Art. 1º O Conselho Diretor da Escola Técnica Federal de Palmas - ETF Palmas, previsto no Decreto nº 2.855, de 02.12.1998, tem por finalidade colaborar para o aperfeiçoamento do processo de ensino com informações da comunidade e zelar pela correta execução da política nacional de educação média e tecnológica no Estado do Tocantins.

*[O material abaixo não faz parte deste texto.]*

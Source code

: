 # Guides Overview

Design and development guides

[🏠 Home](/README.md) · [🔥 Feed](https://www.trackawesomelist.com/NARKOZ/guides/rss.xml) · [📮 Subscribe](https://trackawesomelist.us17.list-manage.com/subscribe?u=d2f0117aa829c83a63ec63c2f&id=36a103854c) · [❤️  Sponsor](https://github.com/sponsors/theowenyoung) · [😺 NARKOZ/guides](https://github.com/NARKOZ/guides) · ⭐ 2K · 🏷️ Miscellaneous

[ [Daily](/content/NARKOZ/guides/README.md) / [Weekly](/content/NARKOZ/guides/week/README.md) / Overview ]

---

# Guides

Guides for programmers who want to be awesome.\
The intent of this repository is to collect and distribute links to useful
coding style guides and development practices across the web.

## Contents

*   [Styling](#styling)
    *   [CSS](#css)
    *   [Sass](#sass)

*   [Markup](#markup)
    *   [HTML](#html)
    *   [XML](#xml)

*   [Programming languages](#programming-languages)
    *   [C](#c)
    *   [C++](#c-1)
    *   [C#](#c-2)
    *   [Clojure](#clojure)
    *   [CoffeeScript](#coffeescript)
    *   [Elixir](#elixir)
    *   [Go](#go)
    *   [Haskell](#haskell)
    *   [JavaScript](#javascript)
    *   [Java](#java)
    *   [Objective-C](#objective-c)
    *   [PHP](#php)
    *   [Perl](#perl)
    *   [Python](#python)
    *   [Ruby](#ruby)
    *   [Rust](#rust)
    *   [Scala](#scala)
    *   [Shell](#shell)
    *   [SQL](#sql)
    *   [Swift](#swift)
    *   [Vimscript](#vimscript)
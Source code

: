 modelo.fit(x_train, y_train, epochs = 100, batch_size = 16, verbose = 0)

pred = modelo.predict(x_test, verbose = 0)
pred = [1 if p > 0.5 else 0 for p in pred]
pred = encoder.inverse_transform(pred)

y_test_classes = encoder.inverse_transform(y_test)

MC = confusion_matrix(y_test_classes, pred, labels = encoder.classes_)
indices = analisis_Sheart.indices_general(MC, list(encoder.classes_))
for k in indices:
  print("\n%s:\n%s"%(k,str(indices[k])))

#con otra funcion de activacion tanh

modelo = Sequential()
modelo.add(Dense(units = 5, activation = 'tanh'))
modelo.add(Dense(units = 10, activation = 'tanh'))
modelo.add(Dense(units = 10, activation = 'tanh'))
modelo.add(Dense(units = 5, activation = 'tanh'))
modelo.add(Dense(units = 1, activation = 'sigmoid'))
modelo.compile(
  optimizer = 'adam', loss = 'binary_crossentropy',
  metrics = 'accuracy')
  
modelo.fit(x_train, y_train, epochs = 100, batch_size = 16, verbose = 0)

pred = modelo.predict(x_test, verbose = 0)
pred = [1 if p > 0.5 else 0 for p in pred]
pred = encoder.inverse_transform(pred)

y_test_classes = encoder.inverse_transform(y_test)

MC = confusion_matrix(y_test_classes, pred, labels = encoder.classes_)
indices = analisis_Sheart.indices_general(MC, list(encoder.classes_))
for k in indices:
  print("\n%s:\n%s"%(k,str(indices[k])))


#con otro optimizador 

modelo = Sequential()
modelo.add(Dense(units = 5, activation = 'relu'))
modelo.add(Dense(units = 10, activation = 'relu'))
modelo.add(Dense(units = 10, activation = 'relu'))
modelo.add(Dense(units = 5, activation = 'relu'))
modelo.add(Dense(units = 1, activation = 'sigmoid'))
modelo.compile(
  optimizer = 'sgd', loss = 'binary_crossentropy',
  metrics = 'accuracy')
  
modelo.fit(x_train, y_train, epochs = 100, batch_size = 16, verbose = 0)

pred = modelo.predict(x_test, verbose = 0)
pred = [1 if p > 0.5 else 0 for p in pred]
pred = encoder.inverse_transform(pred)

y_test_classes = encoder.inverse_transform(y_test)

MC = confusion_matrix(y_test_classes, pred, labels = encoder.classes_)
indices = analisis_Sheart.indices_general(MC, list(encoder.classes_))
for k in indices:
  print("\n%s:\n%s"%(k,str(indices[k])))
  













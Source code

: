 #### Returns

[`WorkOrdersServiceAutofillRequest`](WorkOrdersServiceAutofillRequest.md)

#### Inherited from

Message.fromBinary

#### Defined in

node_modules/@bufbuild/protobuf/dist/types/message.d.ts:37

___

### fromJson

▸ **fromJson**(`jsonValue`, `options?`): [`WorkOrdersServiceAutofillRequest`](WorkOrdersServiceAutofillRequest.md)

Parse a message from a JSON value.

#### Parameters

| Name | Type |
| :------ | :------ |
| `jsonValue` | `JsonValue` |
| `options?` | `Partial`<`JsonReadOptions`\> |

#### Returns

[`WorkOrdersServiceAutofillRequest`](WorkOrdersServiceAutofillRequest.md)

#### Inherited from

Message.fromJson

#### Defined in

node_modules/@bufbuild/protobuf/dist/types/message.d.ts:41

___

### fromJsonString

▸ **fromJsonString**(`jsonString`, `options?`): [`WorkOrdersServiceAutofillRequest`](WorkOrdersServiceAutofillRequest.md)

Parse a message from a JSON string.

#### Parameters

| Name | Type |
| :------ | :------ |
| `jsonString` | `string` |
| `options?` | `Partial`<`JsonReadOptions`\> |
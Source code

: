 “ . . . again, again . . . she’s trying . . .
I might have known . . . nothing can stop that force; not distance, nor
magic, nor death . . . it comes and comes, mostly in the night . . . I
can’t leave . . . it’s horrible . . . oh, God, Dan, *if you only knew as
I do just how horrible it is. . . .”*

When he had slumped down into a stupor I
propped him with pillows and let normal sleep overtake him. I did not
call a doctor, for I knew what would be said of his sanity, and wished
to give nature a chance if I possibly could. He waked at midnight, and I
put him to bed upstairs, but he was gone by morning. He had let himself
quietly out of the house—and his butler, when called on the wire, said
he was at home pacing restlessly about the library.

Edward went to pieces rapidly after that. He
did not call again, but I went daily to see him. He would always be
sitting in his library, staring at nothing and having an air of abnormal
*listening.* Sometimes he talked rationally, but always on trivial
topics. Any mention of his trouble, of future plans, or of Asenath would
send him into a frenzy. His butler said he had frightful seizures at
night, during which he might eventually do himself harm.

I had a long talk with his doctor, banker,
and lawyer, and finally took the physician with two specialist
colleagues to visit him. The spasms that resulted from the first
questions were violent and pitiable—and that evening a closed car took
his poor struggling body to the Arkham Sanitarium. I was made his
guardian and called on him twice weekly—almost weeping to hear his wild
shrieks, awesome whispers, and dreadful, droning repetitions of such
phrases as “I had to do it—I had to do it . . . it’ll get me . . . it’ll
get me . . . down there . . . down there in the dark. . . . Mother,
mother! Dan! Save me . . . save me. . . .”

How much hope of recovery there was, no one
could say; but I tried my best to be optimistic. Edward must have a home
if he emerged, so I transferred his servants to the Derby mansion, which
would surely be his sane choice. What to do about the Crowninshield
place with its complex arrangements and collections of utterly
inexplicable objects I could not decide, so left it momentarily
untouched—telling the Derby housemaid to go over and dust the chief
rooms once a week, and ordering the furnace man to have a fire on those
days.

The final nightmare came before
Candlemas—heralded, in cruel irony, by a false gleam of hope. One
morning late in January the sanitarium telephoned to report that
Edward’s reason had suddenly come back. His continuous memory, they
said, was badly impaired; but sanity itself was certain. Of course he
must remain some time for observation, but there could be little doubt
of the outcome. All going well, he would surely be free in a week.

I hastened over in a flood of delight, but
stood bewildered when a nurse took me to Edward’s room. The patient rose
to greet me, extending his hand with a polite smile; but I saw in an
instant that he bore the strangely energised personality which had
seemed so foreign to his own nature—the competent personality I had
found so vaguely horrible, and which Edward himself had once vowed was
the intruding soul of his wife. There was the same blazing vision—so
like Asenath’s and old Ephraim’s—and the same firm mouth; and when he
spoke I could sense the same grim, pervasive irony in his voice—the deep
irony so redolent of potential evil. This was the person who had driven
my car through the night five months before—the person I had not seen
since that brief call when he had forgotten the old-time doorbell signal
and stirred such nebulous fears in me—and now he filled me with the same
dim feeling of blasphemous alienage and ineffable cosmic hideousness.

Parágrafo único. O Conselho Diretor da ETF Palmas é um órgão consultivo e deliberativo que integra a estrutura da Instituição como um de seus órgãos colegiados.

CAPÍTULO II
DA COMPOSIÇÃO

Art. 2º O Conselho Diretor da ETF Palmas, órgão consultivo e deliberativo, será composto por 10 (dez) membros titulares e seus respectivos suplentes, nomeados por Portaria do Ministro de Estado da Educação, terá a seguinte composição:

o Diretor-Geral, como membro nato;

o Diretor de ensino;

um representante do corpo docente, em efetivo exercício, indicado por seus pares:

um representante do corpo técnico-administrativo, em efetivo exercício, escolhido por seus pares;

um representante do corpo discente, escolhido por seus pares;

um representante da Federações da Agricultura do Estado de Tocantins, indicados pela respectiva entidade;

um representante da Federação do Comércio do Estado de Tocantins, indicados pela respectiva entidade;

um representante da Federação das Indústrias do Estado de Tocantins, indicados pela respectiva entidade;

um representante dos técnicos egressos da Instituição, indicado pela Associação de Classe correspondente ou por Assembléia de ex-alunos;

um representante da Secretaria de Educação Profissional e Tecnológica do Ministério da Educação, indicado pela Secretaria.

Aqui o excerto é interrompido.